Label Studio is a multi-type data labeling and annotation tool with standardized output format
https://labelstud.io
Apache License 2.0
19.36k stars 2.4k forks source link

Can data upload support pdf and word? Currently, only txt is supported. #5589

Closed yysturdy closed 2 months ago

yysturdy commented 8 months ago

Is your feature request related to a problem? Please describe. A clear and concise description of what the problem is. Ex. I'm always frustrated when [...]

Describe the solution you'd like A clear and concise description of what you want to happen.

Describe alternatives you've considered A clear and concise description of any alternative solutions or features you've considered.

Additional context Add any other context or screenshots about the feature request here.

deppp commented 8 months ago

You'd import those as URLs and embed viewing those documents using HyperText tag. Take a look at "Rate PDF" example in Playground: https://labelstud.io/playground/

pbanuru commented 6 months ago

@deppp How should we import the URLs with the embed?

For example, I'm seeking:

{
    "pdf": "<embed src='https://app.heartex.ai/static/samples/sample.pdf' width='100%' height='600px'/>"
}

I tried saving a text file containing just: <embed src='https://app.heartex.ai/static/samples/sample.pdf' width='100%' height='600px'/> as "sample_pdf_url.txt" and importing it.

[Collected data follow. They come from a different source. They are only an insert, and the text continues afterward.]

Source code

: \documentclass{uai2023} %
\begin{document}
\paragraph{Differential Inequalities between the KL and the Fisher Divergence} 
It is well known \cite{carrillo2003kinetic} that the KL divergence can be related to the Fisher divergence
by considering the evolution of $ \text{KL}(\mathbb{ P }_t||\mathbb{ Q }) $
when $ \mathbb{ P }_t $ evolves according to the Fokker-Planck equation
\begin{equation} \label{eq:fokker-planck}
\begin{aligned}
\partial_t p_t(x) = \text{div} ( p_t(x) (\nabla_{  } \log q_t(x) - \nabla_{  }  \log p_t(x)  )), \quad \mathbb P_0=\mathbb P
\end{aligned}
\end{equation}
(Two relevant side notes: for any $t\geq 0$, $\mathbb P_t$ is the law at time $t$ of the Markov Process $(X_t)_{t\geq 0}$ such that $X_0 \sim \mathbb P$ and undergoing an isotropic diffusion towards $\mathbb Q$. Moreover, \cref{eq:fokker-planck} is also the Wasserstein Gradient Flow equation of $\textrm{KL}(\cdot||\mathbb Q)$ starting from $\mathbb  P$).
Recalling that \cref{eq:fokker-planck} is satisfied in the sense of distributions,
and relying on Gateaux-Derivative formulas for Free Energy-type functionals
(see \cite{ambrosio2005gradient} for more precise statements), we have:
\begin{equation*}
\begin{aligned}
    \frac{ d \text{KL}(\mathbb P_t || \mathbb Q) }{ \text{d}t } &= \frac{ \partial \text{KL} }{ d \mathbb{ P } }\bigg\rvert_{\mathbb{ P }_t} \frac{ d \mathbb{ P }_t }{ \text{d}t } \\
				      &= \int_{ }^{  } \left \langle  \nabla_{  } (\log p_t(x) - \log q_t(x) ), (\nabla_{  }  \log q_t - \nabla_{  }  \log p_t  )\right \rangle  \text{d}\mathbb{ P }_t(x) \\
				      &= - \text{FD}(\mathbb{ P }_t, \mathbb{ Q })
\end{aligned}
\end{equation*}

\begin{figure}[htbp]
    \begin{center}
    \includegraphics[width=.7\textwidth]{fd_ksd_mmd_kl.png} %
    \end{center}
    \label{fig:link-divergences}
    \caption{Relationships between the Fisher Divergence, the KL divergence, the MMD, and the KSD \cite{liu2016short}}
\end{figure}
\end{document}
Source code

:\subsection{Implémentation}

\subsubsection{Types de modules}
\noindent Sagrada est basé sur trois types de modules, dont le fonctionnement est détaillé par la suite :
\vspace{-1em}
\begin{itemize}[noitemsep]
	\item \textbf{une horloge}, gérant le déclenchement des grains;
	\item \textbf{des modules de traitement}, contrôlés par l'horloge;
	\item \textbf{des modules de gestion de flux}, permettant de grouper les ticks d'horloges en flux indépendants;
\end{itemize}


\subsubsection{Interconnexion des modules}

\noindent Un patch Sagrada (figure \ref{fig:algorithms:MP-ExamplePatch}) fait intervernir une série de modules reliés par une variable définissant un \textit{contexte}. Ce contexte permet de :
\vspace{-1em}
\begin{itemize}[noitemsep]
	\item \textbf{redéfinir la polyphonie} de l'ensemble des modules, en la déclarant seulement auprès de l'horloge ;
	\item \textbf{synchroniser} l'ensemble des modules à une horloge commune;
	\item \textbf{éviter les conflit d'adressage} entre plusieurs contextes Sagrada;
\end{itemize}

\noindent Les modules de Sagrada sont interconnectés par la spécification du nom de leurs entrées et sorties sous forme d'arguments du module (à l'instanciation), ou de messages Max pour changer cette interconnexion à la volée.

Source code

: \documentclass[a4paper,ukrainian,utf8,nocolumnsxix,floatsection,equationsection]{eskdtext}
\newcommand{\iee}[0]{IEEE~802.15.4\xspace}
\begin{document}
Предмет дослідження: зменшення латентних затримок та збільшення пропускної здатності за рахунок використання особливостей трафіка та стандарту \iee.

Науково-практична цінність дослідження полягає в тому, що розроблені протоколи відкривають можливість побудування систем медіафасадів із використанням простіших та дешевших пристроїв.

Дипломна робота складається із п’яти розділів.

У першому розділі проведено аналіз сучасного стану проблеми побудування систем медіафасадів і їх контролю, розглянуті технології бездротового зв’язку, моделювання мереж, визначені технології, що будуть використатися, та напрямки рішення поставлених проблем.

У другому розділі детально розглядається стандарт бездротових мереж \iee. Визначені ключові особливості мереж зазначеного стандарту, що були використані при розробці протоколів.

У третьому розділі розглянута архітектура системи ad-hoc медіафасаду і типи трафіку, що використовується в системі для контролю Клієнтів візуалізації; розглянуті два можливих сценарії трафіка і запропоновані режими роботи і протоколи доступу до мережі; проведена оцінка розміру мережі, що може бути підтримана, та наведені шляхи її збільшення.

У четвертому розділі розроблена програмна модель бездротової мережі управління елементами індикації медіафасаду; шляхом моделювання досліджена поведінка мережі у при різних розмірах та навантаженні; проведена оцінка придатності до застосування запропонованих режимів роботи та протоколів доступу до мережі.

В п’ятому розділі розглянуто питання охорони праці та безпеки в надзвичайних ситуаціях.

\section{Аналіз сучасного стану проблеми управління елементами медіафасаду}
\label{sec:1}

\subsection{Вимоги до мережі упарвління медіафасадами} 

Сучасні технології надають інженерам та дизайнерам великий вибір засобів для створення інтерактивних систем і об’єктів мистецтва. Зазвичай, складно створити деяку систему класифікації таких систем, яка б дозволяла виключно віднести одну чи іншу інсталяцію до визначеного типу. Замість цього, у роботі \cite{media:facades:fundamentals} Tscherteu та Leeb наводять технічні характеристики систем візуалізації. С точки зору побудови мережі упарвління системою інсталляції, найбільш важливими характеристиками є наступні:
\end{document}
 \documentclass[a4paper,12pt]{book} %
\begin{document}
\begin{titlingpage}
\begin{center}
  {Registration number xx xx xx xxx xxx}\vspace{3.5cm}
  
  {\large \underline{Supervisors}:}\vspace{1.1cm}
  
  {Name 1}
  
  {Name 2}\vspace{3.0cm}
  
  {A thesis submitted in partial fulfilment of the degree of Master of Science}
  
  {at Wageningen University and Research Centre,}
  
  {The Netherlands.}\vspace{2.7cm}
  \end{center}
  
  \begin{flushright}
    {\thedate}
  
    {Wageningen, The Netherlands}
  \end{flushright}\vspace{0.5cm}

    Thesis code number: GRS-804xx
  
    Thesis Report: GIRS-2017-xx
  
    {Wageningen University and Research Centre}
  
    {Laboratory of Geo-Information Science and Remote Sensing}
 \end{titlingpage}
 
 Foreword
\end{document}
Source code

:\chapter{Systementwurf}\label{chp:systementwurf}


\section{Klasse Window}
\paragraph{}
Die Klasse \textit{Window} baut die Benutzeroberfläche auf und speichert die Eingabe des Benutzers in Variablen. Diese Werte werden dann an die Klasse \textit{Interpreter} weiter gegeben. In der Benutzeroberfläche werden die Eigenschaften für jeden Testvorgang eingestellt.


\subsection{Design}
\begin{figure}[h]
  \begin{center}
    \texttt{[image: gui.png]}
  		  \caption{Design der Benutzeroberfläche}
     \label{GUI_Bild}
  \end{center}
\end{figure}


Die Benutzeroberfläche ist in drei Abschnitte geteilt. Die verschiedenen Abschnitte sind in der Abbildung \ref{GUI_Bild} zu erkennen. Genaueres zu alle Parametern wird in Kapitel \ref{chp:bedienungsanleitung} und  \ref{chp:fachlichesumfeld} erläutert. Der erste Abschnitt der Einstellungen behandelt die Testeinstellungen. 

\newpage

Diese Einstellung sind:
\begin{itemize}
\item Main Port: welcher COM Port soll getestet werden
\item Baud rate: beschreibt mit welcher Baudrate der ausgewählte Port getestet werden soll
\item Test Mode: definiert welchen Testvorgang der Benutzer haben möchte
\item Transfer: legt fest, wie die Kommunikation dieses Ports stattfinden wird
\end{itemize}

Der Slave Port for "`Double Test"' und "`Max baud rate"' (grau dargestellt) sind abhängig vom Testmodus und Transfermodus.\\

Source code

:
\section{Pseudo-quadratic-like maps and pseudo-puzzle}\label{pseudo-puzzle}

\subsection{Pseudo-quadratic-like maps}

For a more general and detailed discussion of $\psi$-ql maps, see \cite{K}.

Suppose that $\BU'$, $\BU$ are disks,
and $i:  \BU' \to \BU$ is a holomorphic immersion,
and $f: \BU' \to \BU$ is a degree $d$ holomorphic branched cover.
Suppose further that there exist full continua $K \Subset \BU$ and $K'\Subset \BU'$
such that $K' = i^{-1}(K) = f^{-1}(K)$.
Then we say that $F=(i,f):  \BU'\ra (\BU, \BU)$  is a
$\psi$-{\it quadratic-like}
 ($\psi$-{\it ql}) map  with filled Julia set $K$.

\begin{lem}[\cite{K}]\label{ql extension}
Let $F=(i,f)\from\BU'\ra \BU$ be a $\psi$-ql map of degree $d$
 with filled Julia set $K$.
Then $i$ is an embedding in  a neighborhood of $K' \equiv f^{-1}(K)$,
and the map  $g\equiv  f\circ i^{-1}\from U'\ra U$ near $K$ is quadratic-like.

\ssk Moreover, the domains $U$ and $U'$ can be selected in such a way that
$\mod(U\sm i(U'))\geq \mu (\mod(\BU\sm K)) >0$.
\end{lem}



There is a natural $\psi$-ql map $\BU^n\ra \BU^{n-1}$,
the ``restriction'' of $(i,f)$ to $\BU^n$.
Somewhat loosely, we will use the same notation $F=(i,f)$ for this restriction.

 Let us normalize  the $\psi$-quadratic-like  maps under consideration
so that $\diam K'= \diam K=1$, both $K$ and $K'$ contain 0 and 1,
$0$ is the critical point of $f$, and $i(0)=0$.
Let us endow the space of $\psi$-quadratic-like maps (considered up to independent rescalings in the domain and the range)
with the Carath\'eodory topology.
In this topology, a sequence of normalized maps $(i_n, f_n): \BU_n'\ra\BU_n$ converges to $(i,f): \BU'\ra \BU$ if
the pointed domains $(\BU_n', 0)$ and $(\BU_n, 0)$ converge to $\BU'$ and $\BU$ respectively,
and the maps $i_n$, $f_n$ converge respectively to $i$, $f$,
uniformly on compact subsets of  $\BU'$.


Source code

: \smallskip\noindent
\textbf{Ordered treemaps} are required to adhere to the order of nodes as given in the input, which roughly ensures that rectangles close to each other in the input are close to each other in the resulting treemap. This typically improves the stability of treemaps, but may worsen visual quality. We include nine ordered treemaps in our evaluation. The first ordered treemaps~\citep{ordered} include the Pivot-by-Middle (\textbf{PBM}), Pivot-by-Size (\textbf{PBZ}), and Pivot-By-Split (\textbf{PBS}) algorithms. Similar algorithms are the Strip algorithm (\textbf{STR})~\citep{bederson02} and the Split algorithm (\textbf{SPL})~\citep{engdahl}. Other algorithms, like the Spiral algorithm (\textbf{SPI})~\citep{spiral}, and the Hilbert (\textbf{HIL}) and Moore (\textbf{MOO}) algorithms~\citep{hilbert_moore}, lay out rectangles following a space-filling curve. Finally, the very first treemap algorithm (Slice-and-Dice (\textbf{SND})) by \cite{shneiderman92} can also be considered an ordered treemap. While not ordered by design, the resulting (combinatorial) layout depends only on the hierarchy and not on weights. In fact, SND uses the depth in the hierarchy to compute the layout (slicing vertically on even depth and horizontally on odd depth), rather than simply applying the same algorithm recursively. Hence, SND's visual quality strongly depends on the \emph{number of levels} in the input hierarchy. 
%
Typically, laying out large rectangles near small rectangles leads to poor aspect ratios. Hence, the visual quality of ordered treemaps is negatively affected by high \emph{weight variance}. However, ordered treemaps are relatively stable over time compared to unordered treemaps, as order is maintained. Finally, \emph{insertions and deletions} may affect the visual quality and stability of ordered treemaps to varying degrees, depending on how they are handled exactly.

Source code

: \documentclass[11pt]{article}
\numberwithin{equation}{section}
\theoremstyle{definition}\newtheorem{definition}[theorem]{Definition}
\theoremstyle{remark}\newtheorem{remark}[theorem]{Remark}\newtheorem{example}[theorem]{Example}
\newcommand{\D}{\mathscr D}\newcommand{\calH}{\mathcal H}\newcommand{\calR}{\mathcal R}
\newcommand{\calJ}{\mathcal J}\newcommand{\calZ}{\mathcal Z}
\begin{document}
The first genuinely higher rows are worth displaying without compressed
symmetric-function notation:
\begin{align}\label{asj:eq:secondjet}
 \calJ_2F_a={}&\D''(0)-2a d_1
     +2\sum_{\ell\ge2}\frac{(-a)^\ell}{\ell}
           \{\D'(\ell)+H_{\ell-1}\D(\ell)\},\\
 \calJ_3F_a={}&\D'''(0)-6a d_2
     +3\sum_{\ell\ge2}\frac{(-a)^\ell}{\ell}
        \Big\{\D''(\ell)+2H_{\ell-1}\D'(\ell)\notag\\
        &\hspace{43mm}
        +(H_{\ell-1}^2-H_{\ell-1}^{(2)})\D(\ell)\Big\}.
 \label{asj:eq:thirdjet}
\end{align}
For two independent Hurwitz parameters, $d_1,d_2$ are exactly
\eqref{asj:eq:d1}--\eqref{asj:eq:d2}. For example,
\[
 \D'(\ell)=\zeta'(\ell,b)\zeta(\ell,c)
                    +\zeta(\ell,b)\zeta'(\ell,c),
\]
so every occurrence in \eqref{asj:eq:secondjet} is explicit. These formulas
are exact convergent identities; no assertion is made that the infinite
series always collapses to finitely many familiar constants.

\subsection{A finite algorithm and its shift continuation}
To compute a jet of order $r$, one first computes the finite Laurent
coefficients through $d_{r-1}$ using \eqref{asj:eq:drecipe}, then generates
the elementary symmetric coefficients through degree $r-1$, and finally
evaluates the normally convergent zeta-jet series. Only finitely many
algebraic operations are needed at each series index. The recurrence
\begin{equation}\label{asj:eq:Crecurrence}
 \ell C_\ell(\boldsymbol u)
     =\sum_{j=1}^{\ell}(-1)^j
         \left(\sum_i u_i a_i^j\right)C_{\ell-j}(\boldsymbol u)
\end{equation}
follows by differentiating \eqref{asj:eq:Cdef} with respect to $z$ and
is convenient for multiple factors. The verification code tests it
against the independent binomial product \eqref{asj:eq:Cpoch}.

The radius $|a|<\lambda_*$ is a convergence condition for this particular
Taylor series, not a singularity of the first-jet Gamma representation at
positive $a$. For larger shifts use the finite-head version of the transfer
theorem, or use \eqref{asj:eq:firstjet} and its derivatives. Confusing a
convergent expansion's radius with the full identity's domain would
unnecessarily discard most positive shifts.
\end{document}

However, it shows up like this:

{
    "pdf": "/data/upload/1/4de68584-sample_pdf_url.txt"
}

Is there a way to ensure the embed tag itself is read and displayed instead of just showing the file path? Thanks!

pbanuru commented 6 months ago

I found the solution!:

solution is to put the entire:

{
    "pdf": "<embed src='https://app.heartex.ai/static/samples/sample.pdf' width='100%' height='600px'/>"
}

in a .json file, and import it.

makseq commented 2 months ago

Closed as a non-active issue, and it seems like it has been resolved.